Reduced risk of injury
Learning the push press can help reduce the risk of injury while training and lifting weights. For many bodybuilding and CrossFit athletes, learning the push press is the precursor to a very similar movement called jerk, a key component of the widely used clean and jerk exercise.
According to various studies, jerk is considered one of the most complex and difficult skills of the modern era of weightlifting, and movement is the part of the clean and jerk that has the highest incidence of failure in powerlifters.
By establishing a solid foundation of alignment and strength with the push press, CrossFitters and other athletes can reduce the risk of injury.
Control and coordination of motors
The push press is identified to provide greater benefits than other WOPD exercises and is compared to other well-studied upper limb exercises to develop motor control and coordination.
The exercise requires the lifter to transmit force through the kinetic chain from the lower body to the upper extremities, creating a powerful stimulus to strengthen the upper and lower body muscles.
In addition, the movement requires motor control and coordination throughout the trunk and lower body muscles to stabilize and transmit standing forces.
Compared to the bench press, the push press is considered more applicable to athletic activities and explosive sports due to technical challenges that require speed, acceleration, timing, and coordination.

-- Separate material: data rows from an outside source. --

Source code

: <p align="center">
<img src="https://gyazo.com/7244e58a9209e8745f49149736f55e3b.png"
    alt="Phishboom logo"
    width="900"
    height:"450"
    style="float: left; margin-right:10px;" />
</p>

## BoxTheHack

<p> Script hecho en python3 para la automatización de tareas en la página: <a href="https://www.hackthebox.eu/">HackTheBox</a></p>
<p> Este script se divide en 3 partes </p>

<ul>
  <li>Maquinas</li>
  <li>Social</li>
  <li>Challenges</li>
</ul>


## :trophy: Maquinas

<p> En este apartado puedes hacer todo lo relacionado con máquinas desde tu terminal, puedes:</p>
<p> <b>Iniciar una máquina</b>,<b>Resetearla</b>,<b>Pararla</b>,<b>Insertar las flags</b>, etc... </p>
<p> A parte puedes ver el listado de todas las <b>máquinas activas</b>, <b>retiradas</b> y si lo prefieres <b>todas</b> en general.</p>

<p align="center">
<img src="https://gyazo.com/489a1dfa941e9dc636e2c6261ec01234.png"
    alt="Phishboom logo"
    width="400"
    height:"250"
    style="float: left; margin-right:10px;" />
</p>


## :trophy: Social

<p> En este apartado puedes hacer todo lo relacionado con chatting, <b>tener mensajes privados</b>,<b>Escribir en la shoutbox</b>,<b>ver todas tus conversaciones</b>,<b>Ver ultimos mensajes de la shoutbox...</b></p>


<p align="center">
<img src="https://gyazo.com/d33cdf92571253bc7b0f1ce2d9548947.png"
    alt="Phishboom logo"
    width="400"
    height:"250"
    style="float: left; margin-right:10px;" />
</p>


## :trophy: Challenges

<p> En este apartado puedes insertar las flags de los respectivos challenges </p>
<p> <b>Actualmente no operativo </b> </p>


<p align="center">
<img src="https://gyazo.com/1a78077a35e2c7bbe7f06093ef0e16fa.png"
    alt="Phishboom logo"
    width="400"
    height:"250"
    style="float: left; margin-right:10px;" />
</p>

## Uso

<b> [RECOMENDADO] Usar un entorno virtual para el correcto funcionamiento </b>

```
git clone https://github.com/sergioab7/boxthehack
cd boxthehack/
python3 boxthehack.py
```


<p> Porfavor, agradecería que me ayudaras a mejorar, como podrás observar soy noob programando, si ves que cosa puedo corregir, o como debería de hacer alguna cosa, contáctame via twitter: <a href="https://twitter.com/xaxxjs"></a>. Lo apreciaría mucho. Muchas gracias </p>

Improved energy development for sports
As the push press requires high levels of maximum strength and power and as the movements are mechanically similar to many tasks required in sports, exercise is considered a good stimulus for developing rapid force production, maximum strength and power. in sports activities, especially those that involve running, jumping, and changing direction. This can include basketball, soccer, lacrosse, and other sports.
In summary, when athletes learn to coordinate the extension of the ankles, knees and hips with speed and strength using the push press, they are better equipped to execute the movements on the ball court.
Additionally, other studies have suggested that strength movements such as the push press are important for developing core strength so that force can be transferred from the lower body to the upper body during sports such as soccer.
Research suggests that exercises like the plank put the body in a non-functional, static position and may be less effective.